- YOUR INSTRUCTIONS -
Please filter the data down to the lines that include the word "also" and copy them.

Segment Start: DATA

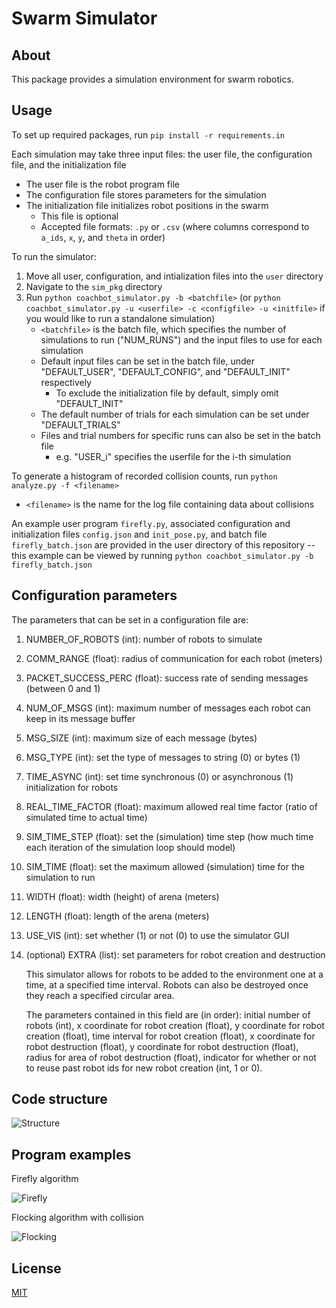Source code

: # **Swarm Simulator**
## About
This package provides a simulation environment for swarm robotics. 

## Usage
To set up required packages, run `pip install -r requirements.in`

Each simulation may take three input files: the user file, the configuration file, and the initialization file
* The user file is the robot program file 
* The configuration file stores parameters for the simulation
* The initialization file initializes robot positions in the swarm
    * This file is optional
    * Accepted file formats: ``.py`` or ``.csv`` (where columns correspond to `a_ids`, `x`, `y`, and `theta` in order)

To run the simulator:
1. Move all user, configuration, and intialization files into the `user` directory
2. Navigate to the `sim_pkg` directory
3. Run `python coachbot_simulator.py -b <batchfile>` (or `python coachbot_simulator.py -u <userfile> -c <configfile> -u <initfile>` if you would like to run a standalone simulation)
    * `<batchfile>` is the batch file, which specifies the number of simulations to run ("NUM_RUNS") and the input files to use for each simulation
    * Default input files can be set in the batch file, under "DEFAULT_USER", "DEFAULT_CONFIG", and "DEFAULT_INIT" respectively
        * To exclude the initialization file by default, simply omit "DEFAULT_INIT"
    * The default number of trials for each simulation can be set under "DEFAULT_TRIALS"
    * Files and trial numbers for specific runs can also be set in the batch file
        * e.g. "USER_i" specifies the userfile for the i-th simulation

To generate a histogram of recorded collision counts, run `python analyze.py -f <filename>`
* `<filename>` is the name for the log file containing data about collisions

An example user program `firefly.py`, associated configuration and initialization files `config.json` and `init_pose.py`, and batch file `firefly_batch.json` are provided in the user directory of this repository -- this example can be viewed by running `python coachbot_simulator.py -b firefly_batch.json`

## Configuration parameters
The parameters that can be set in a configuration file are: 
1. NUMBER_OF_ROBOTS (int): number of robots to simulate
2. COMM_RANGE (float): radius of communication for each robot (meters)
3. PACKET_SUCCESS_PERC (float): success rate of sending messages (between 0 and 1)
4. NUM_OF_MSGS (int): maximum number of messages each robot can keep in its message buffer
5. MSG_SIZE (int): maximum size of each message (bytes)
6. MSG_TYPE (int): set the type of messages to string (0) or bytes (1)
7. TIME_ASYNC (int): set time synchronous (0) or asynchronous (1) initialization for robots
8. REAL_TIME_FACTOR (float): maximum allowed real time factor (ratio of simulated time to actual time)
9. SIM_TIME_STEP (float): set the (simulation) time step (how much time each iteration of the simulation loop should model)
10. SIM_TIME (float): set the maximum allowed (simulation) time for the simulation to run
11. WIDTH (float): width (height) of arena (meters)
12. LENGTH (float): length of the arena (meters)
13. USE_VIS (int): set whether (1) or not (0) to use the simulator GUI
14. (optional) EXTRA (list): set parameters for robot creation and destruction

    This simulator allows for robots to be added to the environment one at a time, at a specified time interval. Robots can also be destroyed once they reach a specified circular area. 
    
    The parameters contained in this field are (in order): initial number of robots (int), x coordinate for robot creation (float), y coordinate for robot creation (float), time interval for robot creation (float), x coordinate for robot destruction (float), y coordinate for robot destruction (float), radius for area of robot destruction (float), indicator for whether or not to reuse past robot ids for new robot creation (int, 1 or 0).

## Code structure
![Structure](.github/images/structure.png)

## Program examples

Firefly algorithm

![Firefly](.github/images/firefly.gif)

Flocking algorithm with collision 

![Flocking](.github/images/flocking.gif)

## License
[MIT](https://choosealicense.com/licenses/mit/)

Segment End: DATA

- SOLUTION TO THIS PROBLEM -
    * Files and trial numbers for specific runs can also be set in the batch file
    This simulator allows for robots to be added to the environment one at a time, at a specified time interval. Robots can also be destroyed once they reach a specified circular area. 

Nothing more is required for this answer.